Leider hab ich momentan ein kleines kreatives Loch.

...hört sich witzig an! Wie wärs mit einem Hobel, Säge (kein Blatt - erínnert an aggro berlin),


----------



## julchen (9. November 2005)

Hallo,
daran hab ich auch schon gedacht. Aber das hat doch jeder Schreiner. Was ausgefalleneres wäre nicht schlecht.
Oder hat jemand einen guten Entwurf der einem Hobel, Sägeblatt, oder Spänen ähnelt. Vielleicht eine moderne Umsetzung des ganzen.

Gruss
Julchen


----------



## Ellie (9. November 2005)

Hallo julchen,

google? Und dann selber machen.

LG,
Ellie


----------



## julchen (10. November 2005)

Hallo,
vielleicht könnte mir mal jemand ein Zeichen posten, was im gerade so einfällt zu Schreinerei oder Möbel bzw. Bauelemente.

Ich weiss das ich das selber machen soll, aber im Moment komm ich da nicht weiter und hier im Forum wurde auch schon oft auf diese Weise geholfen.

Gruss
Julchen


----------



## metty (10. November 2005)

julchen hat gesagt.:
			
		

> vielleicht könnte mir mal jemand ein Zeichen posten, was im gerade so einfällt zu Schreinerei oder Möbel bzw. Bauelemente.



Sowas liebe ich ja...



Mach ein Brainstorming. Schreib alles auf, was dir zu dem Thema einfällt. Alles. Und dann streichst du nicht gute Begriffe weg. Scribble danach ein wenig und verfeiner deine Ideen.

Gruß, Matthias


----------



## julchen (11. November 2005)

Hallo,
ich möchte ja auch kein komplettes Logo gestaltet haben. Mir fehlt ja nur ein Ansatz für das Zeichen.

Mir ist in der Zwischenzeit jedoch etwas eingefallen. Ich weiss allerdings nicht, ob man dieses Zeichen in Verbindung sezten kann mit einer Schreinerei, bzw. mit Möbel und Bauelemente.

Vielleicht könnt Ihr mal was dazu sagen, bzw. was ich besser oder anders machen könnte.


Gruss
Julchen


----------



## AKrebs70 (11. November 2005)

Hallo julchin!

Also ich finde das echt gut. Hat die Firma den auch Fensterputzer beschäftigt?  

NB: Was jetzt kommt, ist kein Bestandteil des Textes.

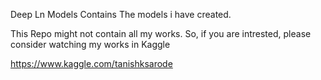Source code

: Deep Ln Models
Contains The models i have created.

This Repo might not contain all my works. So, if you are intrested, please consider watching my works in Kaggle

https://www.kaggle.com/tanishksarode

Würde an deiner Stelle das was Du da gemacht hast komplett verwerfen und mit dem Brainstorming nochmal von vorne beginnen. Würde dabei die Werkzeuge eines Schreiners auf jedenfall mit berücksichtigen.
Mein Tip:
Schau Dich doch einfach mal dort in der Schreinerei um. Beobachte ihn bei seiner Tätigkeit und lasse dich dabei insperieren.

Gruss
Axel

PS.: Du schaffst das schon.


----------



## julchen (11. November 2005)

Hallo,
aber z. B. ein Hobel hat doch fast jeder Schreiner als Symbol im Logo. Es sollte etwas moderner sein und in Richtung Möbel und Bauelemente gehen. Also dachte ich ein Fenster ist ja ein Bauelement. Ich könnte vielleicht noch eine Tür mit integrieren.

Aber momentan fällt mir halt nix besseres ein.

Gruss
Julchen


----------



## AKrebs70 (11. November 2005)

Habe gerade mal was gemacht. Allerdings ein Hobel. 

Gruß
Axel


----------



## julchen (11. November 2005)

Hallo,
vielen Dank für deine Mühe.
Allerdings genau so etwas möchte mein Kunde nicht haben, da er sich von den anderen Anbietern abheben möchte.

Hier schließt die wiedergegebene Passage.